What the exercise asks
Below are some records. Return exactly the lines from the one with "there appeared on" to the one with "She walked slowly", and nothing else.

(Collected data)

============

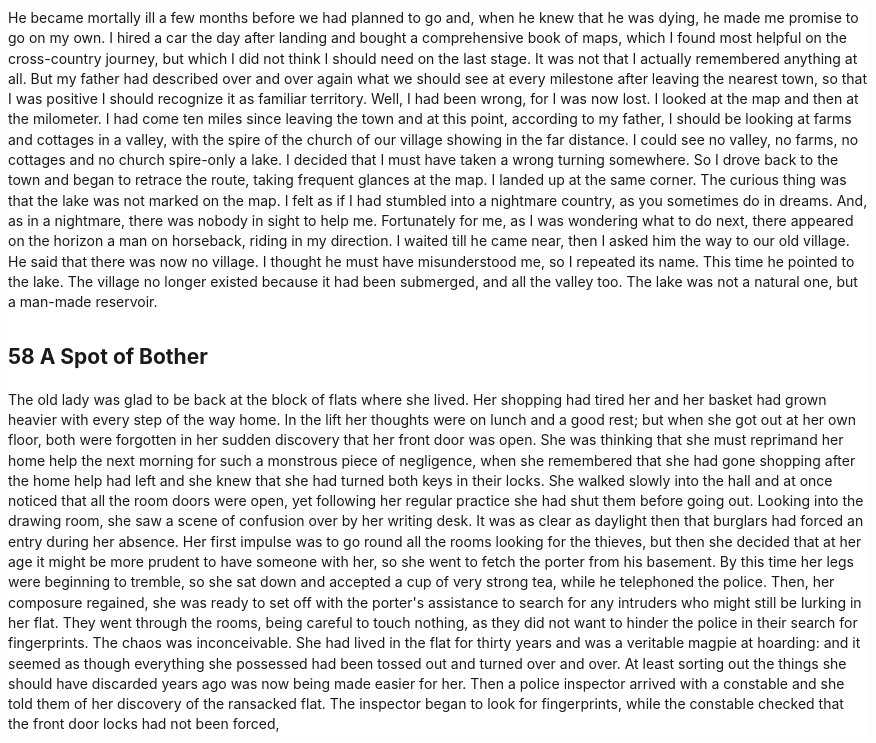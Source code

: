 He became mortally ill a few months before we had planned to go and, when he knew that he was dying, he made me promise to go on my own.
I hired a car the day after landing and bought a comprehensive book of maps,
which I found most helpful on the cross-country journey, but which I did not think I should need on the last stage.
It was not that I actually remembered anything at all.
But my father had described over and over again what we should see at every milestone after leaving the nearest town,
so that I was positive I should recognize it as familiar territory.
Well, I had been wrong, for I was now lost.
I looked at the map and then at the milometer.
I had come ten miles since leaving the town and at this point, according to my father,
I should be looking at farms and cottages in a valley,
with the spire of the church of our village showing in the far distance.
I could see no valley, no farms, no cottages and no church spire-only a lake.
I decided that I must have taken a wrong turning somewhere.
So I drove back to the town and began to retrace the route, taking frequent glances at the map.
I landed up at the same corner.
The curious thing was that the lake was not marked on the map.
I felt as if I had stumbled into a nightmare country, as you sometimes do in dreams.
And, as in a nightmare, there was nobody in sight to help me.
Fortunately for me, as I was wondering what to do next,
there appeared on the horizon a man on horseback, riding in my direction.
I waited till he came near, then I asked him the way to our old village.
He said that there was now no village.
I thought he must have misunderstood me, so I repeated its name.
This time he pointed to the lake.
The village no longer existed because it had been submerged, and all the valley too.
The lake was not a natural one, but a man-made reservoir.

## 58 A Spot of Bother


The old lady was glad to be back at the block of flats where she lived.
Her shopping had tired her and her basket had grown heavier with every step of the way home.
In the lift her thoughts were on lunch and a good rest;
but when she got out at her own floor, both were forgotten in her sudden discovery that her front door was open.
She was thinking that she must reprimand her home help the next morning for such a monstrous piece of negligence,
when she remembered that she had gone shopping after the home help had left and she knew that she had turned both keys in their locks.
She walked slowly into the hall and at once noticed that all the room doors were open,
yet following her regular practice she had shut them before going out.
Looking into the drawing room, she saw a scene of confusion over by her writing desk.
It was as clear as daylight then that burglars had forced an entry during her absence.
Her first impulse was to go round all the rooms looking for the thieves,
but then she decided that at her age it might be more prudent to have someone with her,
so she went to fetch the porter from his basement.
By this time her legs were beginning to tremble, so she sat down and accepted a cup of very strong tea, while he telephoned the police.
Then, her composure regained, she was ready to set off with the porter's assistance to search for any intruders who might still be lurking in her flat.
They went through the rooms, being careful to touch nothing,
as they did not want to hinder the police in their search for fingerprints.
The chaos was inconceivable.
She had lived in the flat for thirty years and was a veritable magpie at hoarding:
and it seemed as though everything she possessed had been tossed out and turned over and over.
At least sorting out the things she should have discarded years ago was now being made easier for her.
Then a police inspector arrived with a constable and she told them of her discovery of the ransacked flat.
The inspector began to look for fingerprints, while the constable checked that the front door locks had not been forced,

============

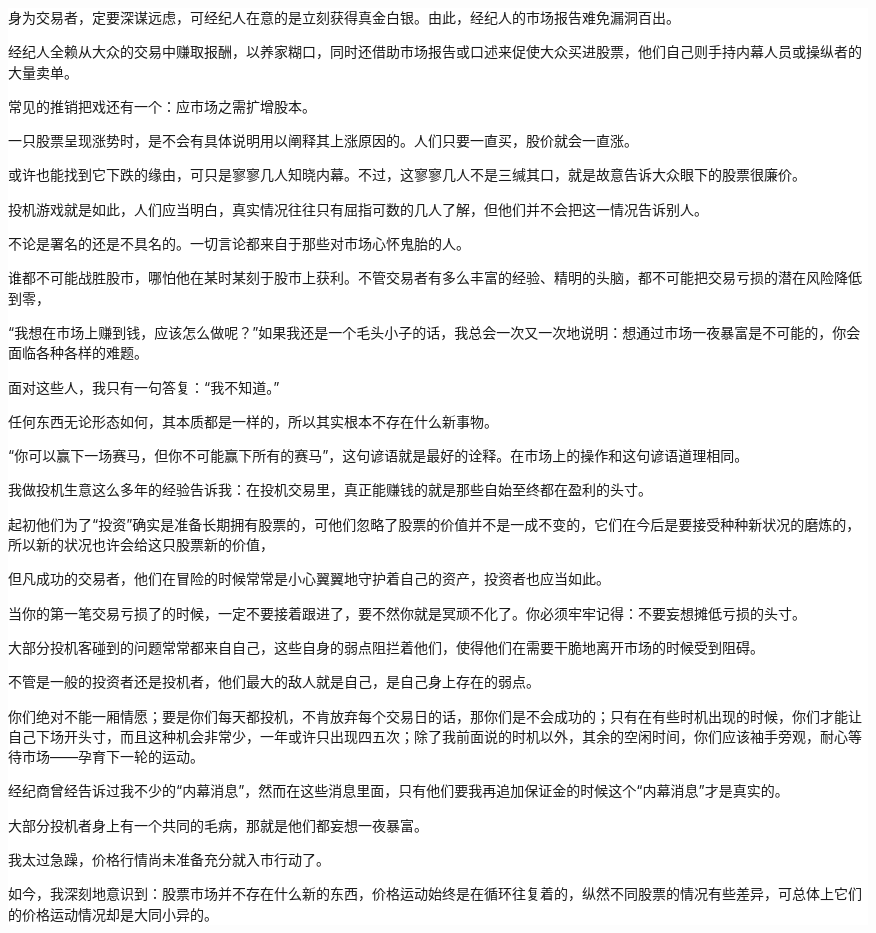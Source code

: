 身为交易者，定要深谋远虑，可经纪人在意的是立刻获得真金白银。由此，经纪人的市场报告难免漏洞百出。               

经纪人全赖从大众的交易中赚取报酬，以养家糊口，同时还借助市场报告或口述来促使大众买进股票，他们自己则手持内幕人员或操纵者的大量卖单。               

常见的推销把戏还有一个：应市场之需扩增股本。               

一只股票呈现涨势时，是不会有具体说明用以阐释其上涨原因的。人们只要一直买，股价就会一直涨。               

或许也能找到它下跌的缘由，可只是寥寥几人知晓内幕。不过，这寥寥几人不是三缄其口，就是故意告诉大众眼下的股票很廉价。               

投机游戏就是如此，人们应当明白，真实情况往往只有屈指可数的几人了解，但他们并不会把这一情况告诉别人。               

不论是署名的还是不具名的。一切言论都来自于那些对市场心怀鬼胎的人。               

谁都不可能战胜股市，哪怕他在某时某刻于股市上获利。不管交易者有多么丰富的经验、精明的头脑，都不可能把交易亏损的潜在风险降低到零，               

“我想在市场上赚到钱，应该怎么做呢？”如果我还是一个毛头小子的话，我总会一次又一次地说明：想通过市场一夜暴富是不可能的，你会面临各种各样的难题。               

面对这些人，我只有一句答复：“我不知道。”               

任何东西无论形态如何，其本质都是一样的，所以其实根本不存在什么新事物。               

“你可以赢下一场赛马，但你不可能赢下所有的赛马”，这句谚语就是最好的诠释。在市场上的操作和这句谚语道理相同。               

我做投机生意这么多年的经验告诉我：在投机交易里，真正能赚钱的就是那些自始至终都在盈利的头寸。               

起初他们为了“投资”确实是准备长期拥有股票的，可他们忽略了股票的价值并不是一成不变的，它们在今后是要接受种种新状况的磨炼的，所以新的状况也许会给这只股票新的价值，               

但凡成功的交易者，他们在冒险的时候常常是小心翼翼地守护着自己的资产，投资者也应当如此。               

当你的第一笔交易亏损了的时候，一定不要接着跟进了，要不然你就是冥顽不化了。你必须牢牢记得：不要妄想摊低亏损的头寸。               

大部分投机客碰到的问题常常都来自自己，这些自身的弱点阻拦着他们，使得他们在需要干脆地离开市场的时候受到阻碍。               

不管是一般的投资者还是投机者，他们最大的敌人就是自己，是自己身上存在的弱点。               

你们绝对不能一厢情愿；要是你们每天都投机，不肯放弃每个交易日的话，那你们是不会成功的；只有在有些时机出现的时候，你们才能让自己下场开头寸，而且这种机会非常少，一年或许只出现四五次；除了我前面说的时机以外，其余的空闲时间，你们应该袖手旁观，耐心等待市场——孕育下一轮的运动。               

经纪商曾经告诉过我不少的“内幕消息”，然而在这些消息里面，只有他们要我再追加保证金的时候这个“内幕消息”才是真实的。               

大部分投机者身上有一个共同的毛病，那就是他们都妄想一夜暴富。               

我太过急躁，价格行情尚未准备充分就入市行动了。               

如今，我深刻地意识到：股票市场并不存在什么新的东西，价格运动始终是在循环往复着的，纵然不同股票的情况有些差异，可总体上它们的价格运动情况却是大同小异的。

============

Answer section
there appeared on the horizon a man on horseback, riding in my direction.
I waited till he came near, then I asked him the way to our old village.
He said that there was now no village.
I thought he must have misunderstood me, so I repeated its name.
This time he pointed to the lake.
The village no longer existed because it had been submerged, and all the valley too.
The lake was not a natural one, but a man-made reservoir.

## 58 A Spot of Bother


The old lady was glad to be back at the block of flats where she lived.
Her shopping had tired her and her basket had grown heavier with every step of the way home.
In the lift her thoughts were on lunch and a good rest;
but when she got out at her own floor, both were forgotten in her sudden discovery that her front door was open.
She was thinking that she must reprimand her home help the next morning for such a monstrous piece of negligence,
when she remembered that she had gone shopping after the home help had left and she knew that she had turned both keys in their locks.
She walked slowly into the hall and at once noticed that all the room doors were open,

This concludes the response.